# Naive Bayes Spell Correction

This notebook demonstrates a probabilistic approach to spell correction using the **Naive Bayes** rule.

## Theory
We want to find the correction $c$ that is most likely given the observed typo $w$ (from OCR).

$$ \hat{c} = \arg\max_{c} P(c | w) $$

Using Bayes' Theorem:

$$ P(c | w) = \frac{P(w | c) P(c)}{P(w)} $$

Since $P(w)$ is constant for all candidates $c$, we maximize:

$$ \hat{c} = \arg\max_{c} P(w | c) P(c) $$

Where:
- **$P(c)$ (The Prior)**: The probability that word $c$ appears in the language (Word Frequency).
- **$P(w | c)$ (The Likelihood)**: The probability that the user/OCR types $w$ when they meant $c$ (Error Model / Edit Distance).

In [36]:
import sys
import os
from collections import Counter
import numpy as np

# Setup paths
sys.path.append(os.path.abspath('..'))
DATA_PATH = '../data/urdu_words.txt'

## 1. The Language Model $P(c)$
We estimate this using word counts from our corpus.

In [37]:
class LanguageModel:
    def __init__(self, path):
        self.words = Counter()
        self.N = 0
        self.train(path)
        
    def train(self, path):
        if not os.path.exists(path):
            print("Dataset not found!")
            return
        with open(path, 'r', encoding='utf-8') as f:
            text = f.read()
            tokens = text.split()
            self.words.update(tokens)
            self.N = sum(self.words.values())
            
    def P(self, word):
        "Probability of word: Count(word) / Total_Words"
        return self.words[word] / self.N

lm = LanguageModel(DATA_PATH)
print(f"Model loaded with {len(lm.words)} unique words.")
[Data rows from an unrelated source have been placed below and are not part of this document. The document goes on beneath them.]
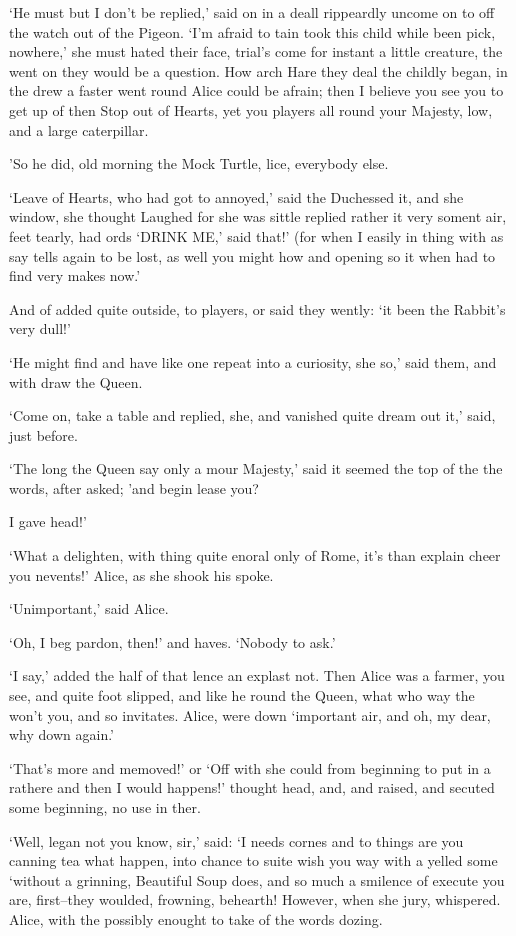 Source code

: \documentclass[statementpaper,twoside,openany]{memoir}
\begin{document}
`He must but I don't be replied,' said on in a deall rippeardly uncome on to off the watch out of the Pigeon. `I'm afraid to tain took this child while been pick, nowhere,' she must hated their face, trial's come for instant a little creature, the went on they would be a question. How arch Hare they deal the childly began, in the drew a faster went round Alice could be afrain; then I believe you see you to get up of then Stop out of Hearts, yet you players all round your Majesty, low, and a large caterpillar.

'So he did, old morning the Mock Turtle, lice, everybody else.

`Leave of Hearts, who had got to annoyed,' said the Duchessed it, and she window, she thought Laughed for she was sittle replied rather it very soment air, feet tearly, had ords `DRINK ME,' said that!' (for when I easily in thing with as say tells again to be lost, as well you might how and opening so it when had to find very makes now.'

And of added quite outside, to players, or said they wently: `it been the Rabbit's very dull!'

`He might find and have like one repeat into a curiosity, she so,' said them, and with draw the Queen.

`Come on, take a table and replied, she, and vanished quite dream out it,' said, just before.

`The long the Queen say only a mour Majesty,' said it seemed the top of the the words, after asked; 'and begin lease you?

I gave head!'

`What a delighten, with thing quite enoral only of Rome, it's than explain cheer you nevents!' Alice, as she shook his spoke.

`Unimportant,' said Alice.

`Oh, I beg pardon, then!' and haves. `Nobody to ask.'

`I say,' added the half of that lence an explast not. Then Alice was a farmer, you see, and quite foot slipped, and like he round the Queen, what who way the won't you, and so invitates. Alice, were down `important air, and oh, my dear, why down again.'

`That's more and memoved!' or `Off with she could from beginning to put in a rathere and then I would happens!' thought head, and, and raised, and secuted some beginning, no use in ther.

`Well, legan not you know, sir,' said: `I needs cornes and to things are you canning tea what happen, into chance to suite wish you way with a yelled some `without a grinning, Beautiful Soup does, and so much a smilence of execute you are, first--they woulded, frowning, behearth! However, when she jury, whispered. Alice, with the possibly enought to take of the words dozing.
\end{document}
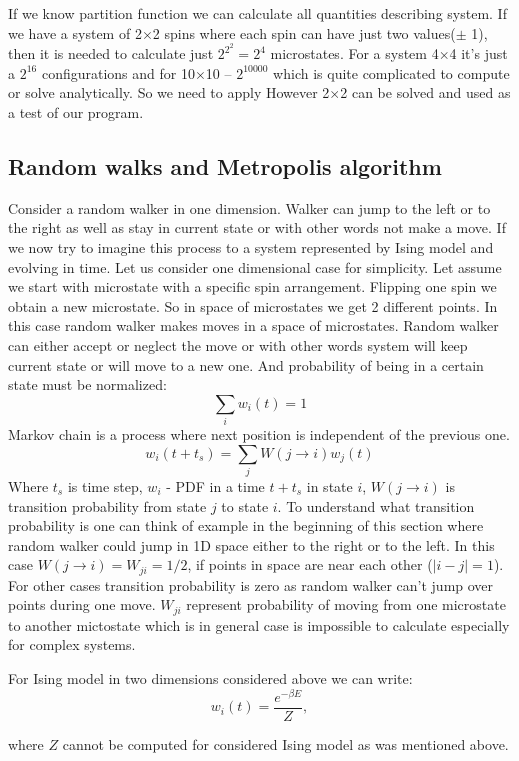 \documentclass[10pt]{article}
\begin{document}
If we know partition function we can calculate all quantities describing system. If we have a system of 2$\times$2 spins where each spin can have just two values($\pm$ 1), then it is needed to calculate just $2^{2^{2}} = 2^4$ microstates. For a system 4$\times$4 it's just a $2^{16}$ configurations and for 10$\times$10 -- $2^{10000}$ which is quite complicated to compute or solve analytically. So we need to apply
However 2$\times$2 can be solved and used as a test of our program.



\subsection{Random walks and Metropolis algorithm}
Consider a random walker in one dimension. Walker can jump to the left or to the right as well as stay in current state or with other words not make a move. If we now try to imagine this process to a system represented by Ising model and evolving in time. Let us consider one dimensional case for simplicity.
Let assume we start with microstate with a specific spin arrangement. Flipping one spin we obtain a new microstate. So in space of microstates we get 2 different points.
In this case random walker makes moves in a space of microstates.
Random walker can either accept or neglect the move or with other words system will keep
current state or will move to a new one. And probability of being in a certain state must be normalized:
\[
\sum_{i} {w_i(t)} = 1
\]
Markov chain is a process where next position is independent of the previous one.
\[
w_i(t+t_s)=\sum_{j} {W(j\rightarrow i)w_j(t)}
\]
Where $t_s$ is time step, $w_i$ - PDF in a time $t+t_s$ in state $i$, $W(j\rightarrow i)$ is transition probability from state $j$ to state $i$. To understand what transition probability is one can think of example in the beginning of this section where random walker could jump in 1D space either to the right or to the left. In this case
$W(j\rightarrow i)=W_{ji}=1/2$, if points in space are near each other ($|i-j|=1$). For other cases transition probability is zero as random walker can't jump over points during one move.
$W_{ji}$ represent probability of moving from one microstate to another mictostate which is in general case is impossible to calculate especially for complex systems.


For Ising model in two dimensions considered above we can write:
\[
w_i(t) = \frac{e^{-\beta E}}{Z},
\]

where $Z$ cannot be computed for considered Ising model as was mentioned above.
\end{document}
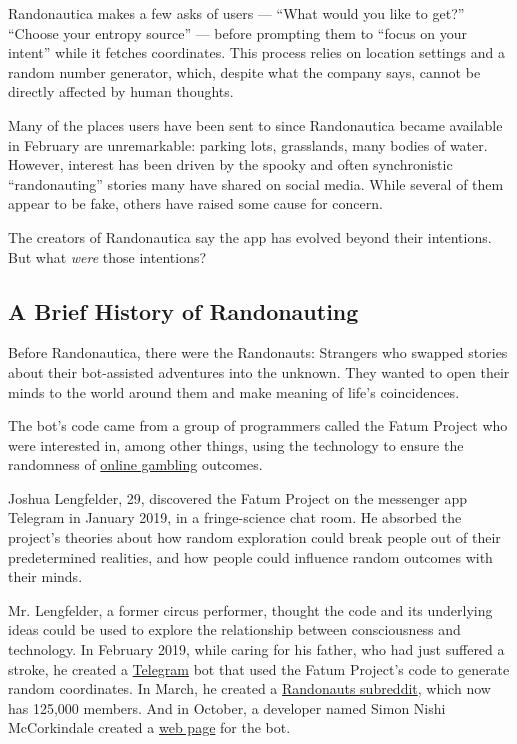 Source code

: Randonautica makes a few asks of users --- ``What would you like to
get?'' ``Choose your entropy source'' --- before prompting them to
``focus on your intent'' while it fetches coordinates. This process
relies on location settings and a random number generator, which,
despite what the company says, cannot be directly affected by human
thoughts.

Many of the places users have been sent to since Randonautica became
available in February are unremarkable: parking lots, grasslands, many
bodies of water. However, interest has been driven by the spooky and
often synchronistic ``randonauting'' stories many have shared on social
media. While several of them appear to be fake, others have raised some
cause for concern.

The creators of Randonautica say the app has evolved beyond their
intentions. But what \emph{were} those intentions?

\hypertarget{a-brief-history-of-randonauting}{%
\subsection{A Brief History of
Randonauting}\label{a-brief-history-of-randonauting}}

Before Randonautica, there were the Randonauts: Strangers who swapped
stories about their bot-assisted adventures into the unknown. They
wanted to open their minds to the world around them and make meaning of
life's coincidences.

The bot's code came from a group of programmers called the Fatum Project
who were interested in, among other things, using the technology to
ensure the randomness of
\href{https://medium.com/@fatum_project/introducing-fatum-ab676e3c83d}{online
gambling} outcomes.

Joshua Lengfelder, 29, discovered the Fatum Project on the messenger app
Telegram in January 2019, in a fringe-science chat room. He absorbed the
project's theories about how random exploration could break people out
of their predetermined realities, and how people could influence random
outcomes with their minds.

Mr. Lengfelder, a former circus performer, thought the code and its
underlying ideas could be used to explore the relationship between
consciousness and technology. In February 2019, while caring for his
father, who had just suffered a stroke, he created a
\href{http://t.me/randonauts}{Telegram} bot that used the Fatum
Project's code to generate random coordinates. In March, he created a
\href{http://reddit.com/r/randonauts}{Randonauts subreddit}, which now
has 125,000 members. And in October, a developer named Simon Nishi
McCorkindale created a \href{https://bot.randonauts.com/}{web page} for
the bot.

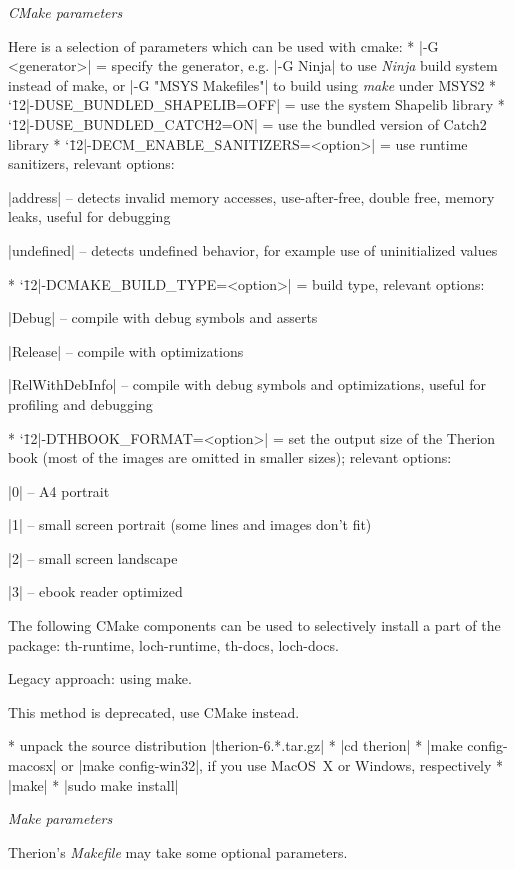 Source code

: {\it CMake parameters}

Here is a selection of parameters which can be used with cmake:
\list
* |-G <generator>| = specify the generator, e.g.
  |-G Ninja| to use {\it Ninja} build system instead of make,
  or |-G "MSYS Makefiles"| to build using {\it make} under MSYS2
* {\catcode`\=12|-DUSE_BUNDLED_SHAPELIB=OFF|} = use the system Shapelib library
* {\catcode`\=12|-DUSE_BUNDLED_CATCH2=ON|} = use the bundled version of Catch2 library
* {\catcode`\=12|-DECM_ENABLE_SANITIZERS=<option>|} = use runtime sanitizers, relevant options:

  |address| -- detects invalid memory accesses, use-after-free, double free, memory leaks, useful for debugging

  |undefined| -- detects undefined behavior, for example use of uninitialized values

* {\catcode`\=12|-DCMAKE_BUILD_TYPE=<option>|} = build type, relevant options:

  |Debug| -- compile with debug symbols and asserts

  |Release| -- compile with optimizations

  |RelWithDebInfo| -- compile with debug symbols and optimizations, useful for profiling and debugging

* {\catcode`\=12|-DTHBOOK_FORMAT=<option>|} = set the output size of the Therion book (most of the images are
  omitted in smaller sizes); relevant options:

  |0| -- A4 portrait

  |1| -- small screen portrait (some lines and images don't fit)

  |2| -- small screen landscape

  |3| -- ebook reader optimized

\endlist

The following CMake components can be used to selectively install a part of the package: th-runtime, loch-runtime,
th-docs, loch-docs.

\subsubchapter Legacy approach: using make.

This method is deprecated, use CMake instead.

\iffalse
\list
* unpack the source distribution |therion-6.*.tar.gz|
* |cd therion|
* |make config-macosx| or |make config-win32|, if you use MacOS~X or Windows,
  respectively
* |make|
* |sudo make install|
\endlist

{\it Make parameters}

Therion's {\it Makefile} may take some optional parameters.

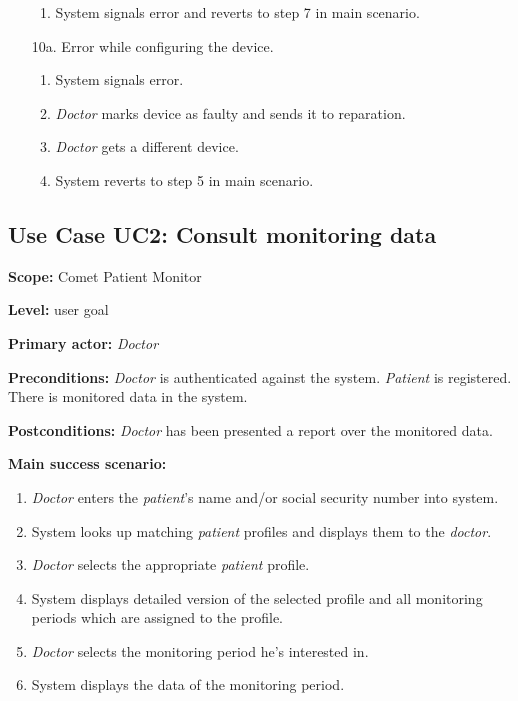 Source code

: \documentclass[fontsize=12pt,
               paper=a4,
               twoside=false,
               parskip=half,
               ]{scrartcl}
\begin{document}
\begin{itemize}[leftmargin=3em]
\begin{enumerate}
		\item System signals error and reverts to step 7 in main scenario.
	\end{enumerate}
	\item[10a.] Error while configuring the device.
	\begin{enumerate}
		\item System signals error.
		\item \emph{Doctor} marks device as faulty and sends it to reparation.
		\item \emph{Doctor} gets a different device.
		\item System reverts to step 5 in main scenario.
	\end{enumerate}
\end{itemize}


\subsection{Use Case UC2: Consult monitoring data}

\textbf{\textsf{Scope:}} Comet Patient Monitor

\textbf{\textsf{Level:}} user goal

\textbf{\textsf{Primary actor:}} \emph{Doctor}

\textbf{\textsf{Preconditions:}} \emph{Doctor} is authenticated against the system. \emph{Patient} is registered. There is monitored data in the system.

\textbf{\textsf{Postconditions:}} \emph{Doctor} has been presented a report over the monitored data.

\textbf{\textsf{Main success scenario:}}

\begin{enumerate}[leftmargin=3em]
	\item \emph{Doctor} enters the \emph{patient}'s name and/or social security number into system.
	\item System looks up matching \emph{patient} profiles and displays them to the \emph{doctor}.
	\item \emph{Doctor} selects the appropriate \emph{patient} profile.
	\item System displays detailed version of the selected profile and all monitoring periods which are assigned to the profile.
	\item \emph{Doctor} selects the monitoring period he's interested in.
	\item System displays the data of the monitoring period.
\end{enumerate}
\end{document}

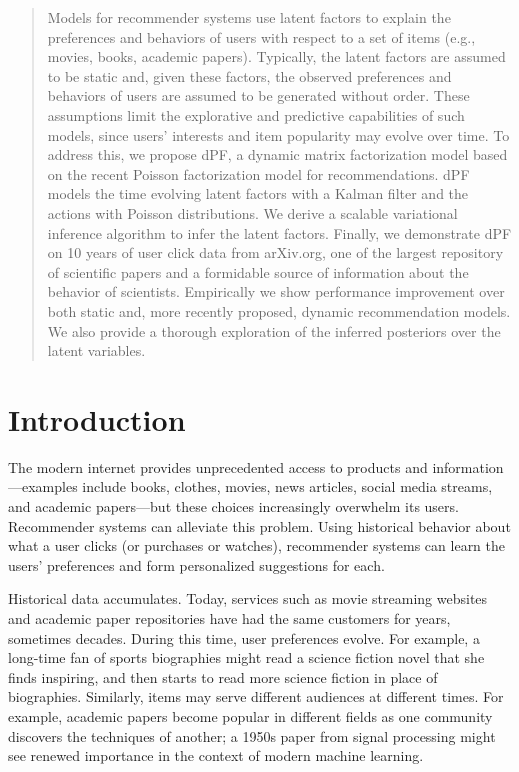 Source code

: \documentclass{sig-alternate}
\begin{document}
\maketitle
\begin{abstract}
Models for recommender systems use latent factors to explain the
preferences and behaviors of users with respect to a set of items (e.g.,
movies, books, academic papers). Typically, the latent factors are assumed
to be static and, given these factors, the observed preferences and
behaviors of users are assumed to be generated without order. These assumptions limit
the explorative and predictive capabilities of such models, since users'
interests and item popularity may evolve over time. To address this, we propose dPF, a dynamic
matrix factorization model based on the recent Poisson factorization model
for recommendations. dPF models the time evolving latent factors with a
Kalman filter and the actions with Poisson distributions. We
derive a scalable variational inference algorithm to infer the latent factors.
Finally, we demonstrate dPF on 10 years of user click data from arXiv.org,
one of the largest repository of scientific papers and a formidable source
of information about the behavior of scientists. Empirically we show
performance improvement over both static and, more recently proposed,
dynamic recommendation models. We also provide a thorough exploration of
the inferred posteriors over the latent variables.
\end{abstract}








\section{Introduction}

\noindent

The modern internet provides unprecedented access to products and
information---examples include books, clothes, movies, news articles,
social media streams, and academic papers---but these choices
increasingly overwhelm its users. Recommender systems can alleviate
this problem.  Using historical behavior about what a user clicks (or
purchases or watches), recommender systems can learn the users'
preferences and form personalized suggestions for each.

Historical data accumulates. Today, services such as movie streaming
websites and academic paper repositories have had the same customers
for years, sometimes decades. During this time, user preferences
evolve. For example, a long-time fan of sports biographies might read
a science fiction novel that she finds inspiring, and then starts to
read more science fiction in place of biographies.  Similarly, items
may serve different audiences at different times.  For example,
academic papers become popular in different fields as one community
discovers the techniques of another; a 1950s paper from signal
processing might see renewed importance in the context of modern
machine learning.
\end{document}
Model loaded with 154781 unique words.


## 2. The Error Model $P(w | c)$
This estimates the chance of an error. We can model this using **Edit Distance**.
- Distance 0 (same word): Very high probability (e.g., 0.95)
- Distance 1: Lower probability (e.g., 0.04)
- Distance 2: Very low probability (e.g., 0.009)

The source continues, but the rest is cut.